Outrage à outrance

Députés et libraires s’apprêtent à recevoir un ovni libertaire qui en appelle à la dépénalisation du délit d’outrage. Un des auteurs, Jean-Jacques Reboux, mène campagne au Palais de justice.

Politis.fr  et  Julie Azémar  • 18 juin 2008 abonné·es

C’est au tribunal de grande instance de Paris que Jean-Jacques Reboux assure seul, ce lundi 16 juin, la promotion de son pamphlet, co-écrit avec Romain Dunand, la Lettre au garde des Sceaux pour une dépénalisation du délit d’outrage. De son sac à dos, il pioche des exemplaires et les distribue patiemment aux journalistes. Ils sont venus en nombre pour assister à la comparution de Maria Vuillet, accusée d’outrage au sous-préfet d’Ile de France, Frédéric Lacave. L’affaire remonte au lundi 22 octobre 2007, lorsque des lycéens protestent contre l’ultime trouvaille du président de la République : la lecture de la lettre de Guy Môcquet. Le procès sera finalement ajourné (voir encadré et vidéo).



Vidéos : Julie Azémar

Avec les membres du collectif Rose et Roseda, dont la fille de Maria, le cortège se rend du lycée Carnot à la station de métro Guy Môcquet. Sur les lieux pour une commémoration, le sous-préfet, perturbé par les sifflets qu’il inspire à la foule, met en garde Maria. Elle doit comprendre qu’ « il représente la République. » L’assistante sociale acquiesce mais nuance ses propos par un « oui, mais pas la République que voulait Guy Môcquet. » Cette mise au point aura de lourdes conséquences. Maria est désormais accusée d’outrage à personne dépositaire de l’autorité publique pour avoir traité Frédéric Lacave de « facho » , ce qu’elle nie depuis son arrestation musclée et sa garde à vue. À l’orée du procès, Maria n’a pas oublié cette douloureuse matinée : « Les policiers m’ont dit que pour moi, l’étrangère, ce serait l’expulsion. J’ai été menotté avec une violence extrême. »

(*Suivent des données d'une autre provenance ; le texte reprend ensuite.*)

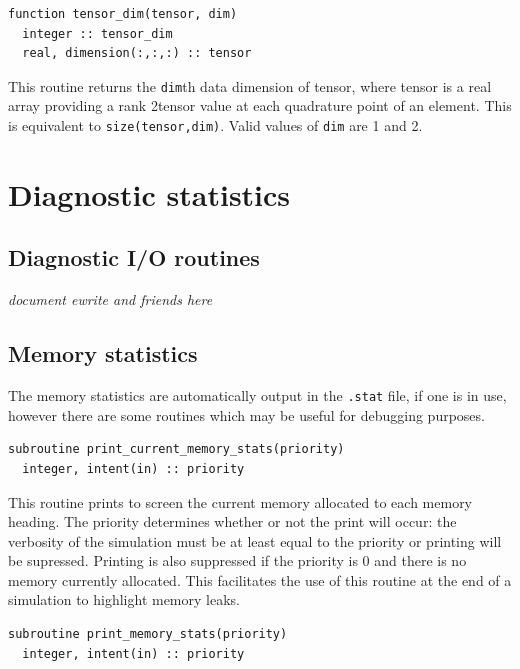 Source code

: \documentclass[a4paper, 11pt]{book}
\begin{document}
\begin{lstlisting}
function tensor_dim(tensor, dim)
  integer :: tensor_dim
  real, dimension(:,:,:) :: tensor
\end{lstlisting}

This routine returns the \lstinline+dim+th data dimension of tensor, where
tensor is a real array providing a rank 2tensor value at each quadrature
point of an element.  This is equivalent to \lstinline+size(tensor,dim)+.
Valid values of \lstinline+dim+ are 1 and 2.



\chapter{Diagnostic statistics}

\section{Diagnostic I/O routines}

\textit{document ewrite and friends here}

\section{Memory statistics}

The memory statistics are automatically output in the \lstinline+.stat+ file, if one is
in use, however there are some routines which may be useful for debugging
purposes.


\begin{lstlisting}
subroutine print_current_memory_stats(priority)
  integer, intent(in) :: priority
\end{lstlisting}

This routine prints to screen the current memory allocated to each memory
heading. The priority determines whether or not the print will occur: the
verbosity of the simulation must be at least equal to the priority or
printing will be supressed. Printing is also suppressed if the priority is 0
and there is no memory currently allocated. This facilitates the use of this
routine at the end of a simulation to highlight memory leaks.


\begin{lstlisting}
subroutine print_memory_stats(priority)
  integer, intent(in) :: priority
\end{lstlisting}
\end{document}
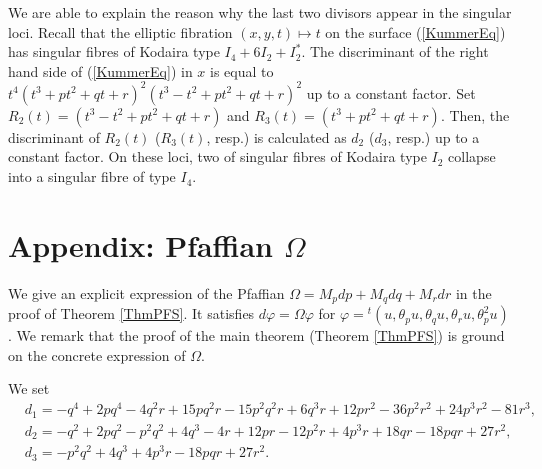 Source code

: \documentclass[10pt]{article}
\begin{document}
We are able to explain the reason why the last two divisors appear in the singular loci.
Recall that the elliptic fibration $(x,y,t) \mapsto t$ on the surface (\ref{KummerEq}) has  singular fibres of Kodaira type $I_4+6 I_2 + I_2^*$.
The discriminant of the right hand side of (\ref{KummerEq}) in $x$ is equal to
$
t^4 (t^3+p t^2  + q t +r  )^2 (t^3  - t^2 + p t^2+ q t   + r )^2
$
up to a constant factor.
Set $R_2(t)=(t^3  - t^2 + p t^2+ q t   + r ) $ and $R_3(t) =(t^3+p t^2  + q t +r  ) $.
Then, the discriminant of $R_2(t)$ ($R_3(t)$, resp.) is calculated as $d_2$ ($d_3$, resp.)  up to a constant factor.
On these loci,
two of singular fibres of Kodaira type $I_2$ collapse into a singular fibre of type $I_4$.


 

\section*{Appendix: Pfaffian $\Omega$ }

We give an explicit expression of the Pfaffian $\Omega = M_p dp + M_q dq + M_r dr$ in the proof of Theorem \ref{ThmPFS}.
It satisfies $d \varphi = \Omega \varphi$
for $\varphi= {}^t  (u,\theta_p u, \theta_q u, \theta_r u, \theta_{p}^2 u)$.
We remark that the proof of the main theorem (Theorem \ref{ThmPFS}) is ground on the concrete expression of $\Omega$.

We set
{\small
\begin{align*}
&d_1=-q^4 + 2 p q^4 - 4 q^2 r + 15 p q^2 r - 15 p^2 q^2 r + 6 q^3 r + 12 p r^2 - 36 p^2 r^2 + 24 p^3 r^2 - 81 r^3,\\
 &d_2= -q^2 + 2 p q^2 - p^2 q^2 + 4 q^3 - 4 r + 12 p r - 12 p^2 r + 
 4 p^3 r + 18 q r - 18 p q r + 27 r^2,\\
 & d_3=-p^2 q^2 + 4 q^3 + 4 p^3 r - 18 p q r + 27 r^2.
\end{align*}
}
\end{document}
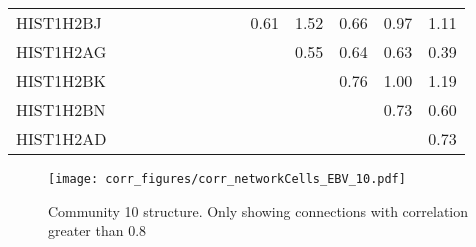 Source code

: \begin{longtable}{lrrrrrrrrrrrrr}
HIST1H2BJ &                 &                &                 &                 &                 &                &                &                 &            0.61 &            1.52 &            0.66 &            0.97 &        1.11 \\
HIST1H2AG &                 &                &                 &                 &                 &                &                &                 &                 &            0.55 &            0.64 &            0.63 &        0.39 \\
HIST1H2BK &                 &                &                 &                 &                 &                &                &                 &                 &                 &            0.76 &            1.00 &        1.19 \\
HIST1H2BN &                 &                &                 &                 &                 &                &                &                 &                 &                 &                 &            0.73 &        0.60 \\
HIST1H2AD &                 &                &                 &                 &                 &                &                &                 &                 &                 &                 &                 &        0.73 \\
\end{longtable}


\begin{figure}[h!]
\centering
\texttt{[image: corr\_figures/corr\_networkCells\_EBV\_10.pdf]}
\caption{Community 10 structure. Only showing connections with correlation greater than 0.8}
\end{figure}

« Nous sommes les exemples vivants d’un régime dur et autoritaire »

Dans le hall de la 28e chambre correctionnelle du Palais de justice, Jean-Jacques Reboux n’est pas présent pour la seule promotion de son ouvrage. L’écrivain et éditeur soutient Maria « car c’est moralement très dur de comparaître, même lorsqu’on est dans son droit » . Jean-Jacques connaît le sujet. Il est convoqué le 27 juin prochain pour la même infraction. « Maria et moi, nous sommes les exemples vivants d’un régime dur et autoritaire dans lequel nous vivons » , explique-t-il.

Le 24 juillet 2006, Jean-Jacques roule le coeur léger sur l’avenue de Clichy au volant de son « épave, il faut bien le dire » . Demain, il sera loin de la capitale. Il se sent déjà en vacances. Lorsqu’il se fait arrêter par la police, il ne s’inquiète pas. Il sait que ses papiers sont en règle. Ce qui aurait dû rester un banal contrôle routier se transforme vite en altercation : « L’agent m’a collé une contravention pour obstruction à la circulation. Il soutenait que j’avais empêché le véhicule des pompiers de passer. J’ai contesté et lui ai rétorqué qu’il voulait faire du chiffre. La situation a dégénéré. Un des policiers soutient que je l’ai traité de connard mais en fait j’ai dit canard » , glisse-t-il ironiquement.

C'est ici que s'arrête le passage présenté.